Decisive moments in history

April 17, 2008 23:00

ByAnshel Pfeffer, Anshel Pfeffer

2 min read

Six historic choices

Opening the gates of Aliyah
As the country emerged from the 1948 Independence War, it included only around 600,000 Jews, and had little infrastructure. Prime Minister David Ben-Gurion took upon the new-born state to bring in and absorb a million Holocaust refugees and half-a-million Jews from Arab states. The decision had the potential to devastate the almost non-existent economy, and to tear apart the fragile society. In the space of less than a decade, the population tripled and a vibrant and diverse Israeli cultural identity was born. The price: Israel’s economy was shackled for a generation to come, and a social divide was produced that is only beginning to close.
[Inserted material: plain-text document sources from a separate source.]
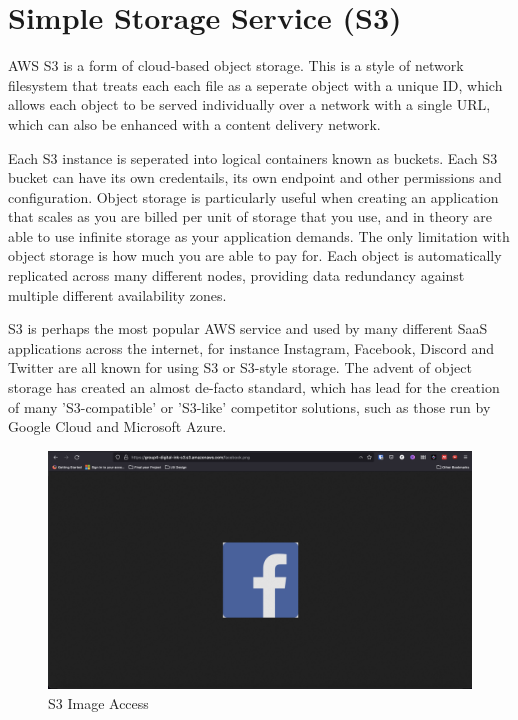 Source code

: \chapter{Simple Storage Service (S3)}\label{ch:simple-storage-service}

AWS S3 is a form of cloud-based object storage.
This is a style of network filesystem that treats each each file as a seperate object with a unique ID, which allows each object to be served individually over a network with a single URL, which can also be enhanced with a content delivery network.

Each S3 instance is seperated into logical containers known as buckets. Each S3 bucket can have its own credentails, its own endpoint and other permissions and configuration. Object storage is particularly useful when creating an application that scales as you are billed per unit of storage that you use, and in theory are able to use infinite storage as your application demands. The only limitation with object storage is how much you are able to pay for. Each object is automatically replicated across many different nodes, providing data redundancy against multiple different availability zones.

S3 is perhaps the most popular AWS service and used by many different SaaS applications across the internet, for instance Instagram, Facebook, Discord and Twitter are all known for using S3 or S3-style storage. The advent of object storage has created an almost de-facto standard, which has lead for the creation of many 'S3-compatible' or 'S3-like' competitor solutions, such as those run by Google Cloud and Microsoft Azure.

\begin{figure}
    \centering
    \includegraphics[width=\textwidth]{resources/s3/s3-image-displayed.png}
    \caption{S3 Image Access}
    \label{fig:s3-image}
\end{figure}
Building the nuclear option
The young Shimon Peres, with the backing of Ben-Gurion, embarked upon an adventure unthinkable for such a young and badly resourced country. Through scientific ingenuity and a series of secret deals with a sympathetic French government, the Dimona nuclear reactor was built and Israel’s most significant strategic asset came to be. Today, without ever admitting it, Israel is seen as a nuclear power. Its leadership and most of the population believe that this is the ultimate deterrence against its enemies. But Dimona remains a dark secret that is spurring on a regional arms race.

Launching the Six-Day War
Was the 1967 war inevitable? Did Israel have to launch a surprise attack on Egypt and the Arab air forces? Was the blockade of the Strait of Hormuz a mortal threat? Historians will continue to argue, but none will dispute the significance of Levi Eshkol’s cabinet decision, egged on by public opinion and the intrigues of the generals, to embark on Israel’s greatest military operation eventually on three fronts simultaneously. In less than a week, the threatened state was firmly established as the regional superpower; and, for better or worse, the frontier lines of the Israeli-Arab conflict were redrawn forever.